January 20, 2011

.Net Remoting - Serialization Explained

1. Introduction

In this article, we will explore the importance of the Serialisation and its attributes. For basic example on how to create dot net remoting read the previous article on dot net remoting. Here, we will explore the serialisation by creating two-console application one for the server and the other one is for the client. OK. Let us start.

2. IPurchase Interface for Server

First, start a console application and then provide a reference to the System.Runtime.Remoting reference to your application. Once this is done, right-click the project and select the Add|New Item from the context menu. Select the interface Icon, name the file as IPurchase.cs and click ok.

Add the following piece of code:

//Server_001: Interface on the Server
public interface IPurchase
    PurchaseInfo GetPurchaseInfo();

Here, the interface has a function called GetPurchaseInfo, which return an object PurchaseInfo to the caller. The purchase that we will implement is a serializable object. Also, we will set some attributes to it, which we will see later when we implement it. The remote object will implement this interface. So we have three parts. An interface, implemented by the remote object returns the serialised object to the remote client.

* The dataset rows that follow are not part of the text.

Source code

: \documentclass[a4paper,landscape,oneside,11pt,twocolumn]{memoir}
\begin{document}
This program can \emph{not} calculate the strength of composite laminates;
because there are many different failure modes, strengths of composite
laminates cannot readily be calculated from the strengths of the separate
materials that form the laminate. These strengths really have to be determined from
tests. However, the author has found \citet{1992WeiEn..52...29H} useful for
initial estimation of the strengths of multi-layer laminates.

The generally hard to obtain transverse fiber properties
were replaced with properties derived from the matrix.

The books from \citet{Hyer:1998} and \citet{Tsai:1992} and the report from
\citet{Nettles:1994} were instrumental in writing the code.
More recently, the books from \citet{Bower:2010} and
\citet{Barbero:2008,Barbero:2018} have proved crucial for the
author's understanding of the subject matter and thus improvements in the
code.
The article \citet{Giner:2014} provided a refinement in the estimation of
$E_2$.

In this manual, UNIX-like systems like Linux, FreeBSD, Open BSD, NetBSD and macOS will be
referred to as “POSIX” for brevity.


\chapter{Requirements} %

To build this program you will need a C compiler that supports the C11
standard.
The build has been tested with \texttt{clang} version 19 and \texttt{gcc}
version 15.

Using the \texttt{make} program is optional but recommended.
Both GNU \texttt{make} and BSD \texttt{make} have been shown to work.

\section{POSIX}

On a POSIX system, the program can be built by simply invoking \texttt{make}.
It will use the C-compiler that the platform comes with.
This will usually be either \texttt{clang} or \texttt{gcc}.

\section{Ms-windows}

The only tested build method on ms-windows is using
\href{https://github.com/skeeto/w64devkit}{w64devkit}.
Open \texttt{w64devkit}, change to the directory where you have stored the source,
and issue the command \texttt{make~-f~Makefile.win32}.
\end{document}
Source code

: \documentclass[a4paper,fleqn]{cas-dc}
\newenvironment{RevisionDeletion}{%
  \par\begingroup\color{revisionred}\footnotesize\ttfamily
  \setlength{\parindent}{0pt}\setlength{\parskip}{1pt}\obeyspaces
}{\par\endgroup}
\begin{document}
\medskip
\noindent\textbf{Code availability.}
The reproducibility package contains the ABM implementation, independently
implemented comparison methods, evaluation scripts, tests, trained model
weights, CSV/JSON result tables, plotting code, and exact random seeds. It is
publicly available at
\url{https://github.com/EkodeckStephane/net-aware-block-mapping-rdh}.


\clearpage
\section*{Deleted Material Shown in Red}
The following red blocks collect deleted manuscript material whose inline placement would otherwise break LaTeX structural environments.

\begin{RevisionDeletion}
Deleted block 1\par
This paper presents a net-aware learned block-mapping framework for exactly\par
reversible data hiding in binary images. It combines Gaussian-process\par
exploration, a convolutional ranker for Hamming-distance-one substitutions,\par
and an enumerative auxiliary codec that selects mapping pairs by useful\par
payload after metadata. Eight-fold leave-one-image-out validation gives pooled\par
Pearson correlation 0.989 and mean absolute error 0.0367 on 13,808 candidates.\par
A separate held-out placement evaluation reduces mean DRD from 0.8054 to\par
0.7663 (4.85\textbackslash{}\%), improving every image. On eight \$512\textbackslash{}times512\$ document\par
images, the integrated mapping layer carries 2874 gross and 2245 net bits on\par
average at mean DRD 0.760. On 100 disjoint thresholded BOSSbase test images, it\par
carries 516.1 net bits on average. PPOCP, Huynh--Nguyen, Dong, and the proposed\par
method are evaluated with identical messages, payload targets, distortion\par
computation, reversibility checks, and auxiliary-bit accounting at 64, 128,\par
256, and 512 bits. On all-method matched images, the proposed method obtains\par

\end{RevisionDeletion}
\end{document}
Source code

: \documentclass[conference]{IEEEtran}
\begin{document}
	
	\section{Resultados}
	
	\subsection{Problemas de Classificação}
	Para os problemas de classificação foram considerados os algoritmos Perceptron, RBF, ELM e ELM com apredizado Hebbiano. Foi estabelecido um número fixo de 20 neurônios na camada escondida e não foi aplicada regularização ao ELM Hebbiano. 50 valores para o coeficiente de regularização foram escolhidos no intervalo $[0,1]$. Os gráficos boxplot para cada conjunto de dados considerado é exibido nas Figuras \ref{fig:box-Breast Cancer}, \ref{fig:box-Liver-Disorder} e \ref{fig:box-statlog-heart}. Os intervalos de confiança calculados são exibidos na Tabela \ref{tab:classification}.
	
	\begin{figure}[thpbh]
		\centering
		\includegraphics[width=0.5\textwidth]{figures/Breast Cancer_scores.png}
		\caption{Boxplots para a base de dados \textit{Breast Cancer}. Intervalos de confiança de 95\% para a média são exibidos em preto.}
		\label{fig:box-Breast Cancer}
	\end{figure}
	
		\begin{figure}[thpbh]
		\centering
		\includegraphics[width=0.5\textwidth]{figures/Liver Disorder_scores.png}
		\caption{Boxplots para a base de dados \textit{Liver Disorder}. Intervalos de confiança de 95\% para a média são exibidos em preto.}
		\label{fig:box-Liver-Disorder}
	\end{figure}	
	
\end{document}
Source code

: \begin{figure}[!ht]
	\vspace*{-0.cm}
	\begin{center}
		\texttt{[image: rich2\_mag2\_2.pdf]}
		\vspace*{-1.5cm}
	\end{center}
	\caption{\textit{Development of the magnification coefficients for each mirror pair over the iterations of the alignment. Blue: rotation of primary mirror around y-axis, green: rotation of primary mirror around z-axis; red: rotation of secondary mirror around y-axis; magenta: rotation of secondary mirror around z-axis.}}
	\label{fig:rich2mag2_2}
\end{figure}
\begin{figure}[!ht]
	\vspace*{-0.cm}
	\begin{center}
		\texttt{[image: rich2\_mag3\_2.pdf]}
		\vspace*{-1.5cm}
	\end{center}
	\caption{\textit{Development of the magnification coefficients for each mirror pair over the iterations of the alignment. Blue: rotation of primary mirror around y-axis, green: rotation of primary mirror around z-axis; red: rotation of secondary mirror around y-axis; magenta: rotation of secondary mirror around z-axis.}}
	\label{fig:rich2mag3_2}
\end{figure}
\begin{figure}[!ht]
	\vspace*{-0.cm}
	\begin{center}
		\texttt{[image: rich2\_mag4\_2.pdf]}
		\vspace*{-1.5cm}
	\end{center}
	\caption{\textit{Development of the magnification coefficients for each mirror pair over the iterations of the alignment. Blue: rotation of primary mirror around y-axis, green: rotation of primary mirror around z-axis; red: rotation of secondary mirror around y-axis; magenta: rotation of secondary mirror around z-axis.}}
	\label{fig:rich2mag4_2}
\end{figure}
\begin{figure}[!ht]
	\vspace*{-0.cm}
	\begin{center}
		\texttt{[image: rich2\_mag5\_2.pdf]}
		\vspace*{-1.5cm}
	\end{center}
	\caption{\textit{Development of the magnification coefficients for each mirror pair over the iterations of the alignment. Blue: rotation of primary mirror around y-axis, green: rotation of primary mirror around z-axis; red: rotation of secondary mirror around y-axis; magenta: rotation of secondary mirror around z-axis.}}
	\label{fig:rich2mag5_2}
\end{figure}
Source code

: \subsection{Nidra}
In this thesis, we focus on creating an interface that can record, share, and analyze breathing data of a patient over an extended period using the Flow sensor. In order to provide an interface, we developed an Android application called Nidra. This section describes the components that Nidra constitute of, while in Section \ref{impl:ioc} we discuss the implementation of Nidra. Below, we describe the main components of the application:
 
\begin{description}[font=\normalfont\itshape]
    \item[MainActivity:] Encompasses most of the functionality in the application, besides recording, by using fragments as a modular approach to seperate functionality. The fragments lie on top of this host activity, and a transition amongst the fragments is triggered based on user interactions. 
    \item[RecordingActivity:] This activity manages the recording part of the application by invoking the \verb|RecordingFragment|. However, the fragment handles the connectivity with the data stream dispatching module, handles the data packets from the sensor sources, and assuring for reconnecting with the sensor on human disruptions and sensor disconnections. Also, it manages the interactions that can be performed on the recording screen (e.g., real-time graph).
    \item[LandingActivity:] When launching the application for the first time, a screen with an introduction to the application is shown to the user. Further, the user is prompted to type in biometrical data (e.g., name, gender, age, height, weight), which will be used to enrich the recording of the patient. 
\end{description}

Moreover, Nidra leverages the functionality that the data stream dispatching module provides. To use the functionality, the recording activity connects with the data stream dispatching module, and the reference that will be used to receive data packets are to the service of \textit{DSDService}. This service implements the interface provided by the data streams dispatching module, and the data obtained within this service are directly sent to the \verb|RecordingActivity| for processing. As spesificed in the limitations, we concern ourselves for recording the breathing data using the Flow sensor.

3. The PurchaseRem remote class for Server

Now add a class PurchaseRem to your Server project. This class is derived from MarshalByRefObject as well as the previously created interface. The implemented interface function just creates an object of PurchaseInfo and returns it back to the remote client. Below is the code for it:

//Server_002: Remote object on the Server side.
public class PurchaseRem : MarshalByRefObject , IPurchase 
    //Server_003: Constructor
    public PurchaseRem()
        Console.WriteLine("Remote Object Created");
    //Server_004: Implement the IPurchase Contract.
    public PurchaseInfo GetPurchaseInfo()
        return new PurchaseInfo();

4. Hosting the remote object on Server

I will cover implementing the PurchaseInfo class in the next section. Before that, we will go ahead and host our remote object on the server. This portion also already explained in the previous article and I do not want to repeat everything here once again.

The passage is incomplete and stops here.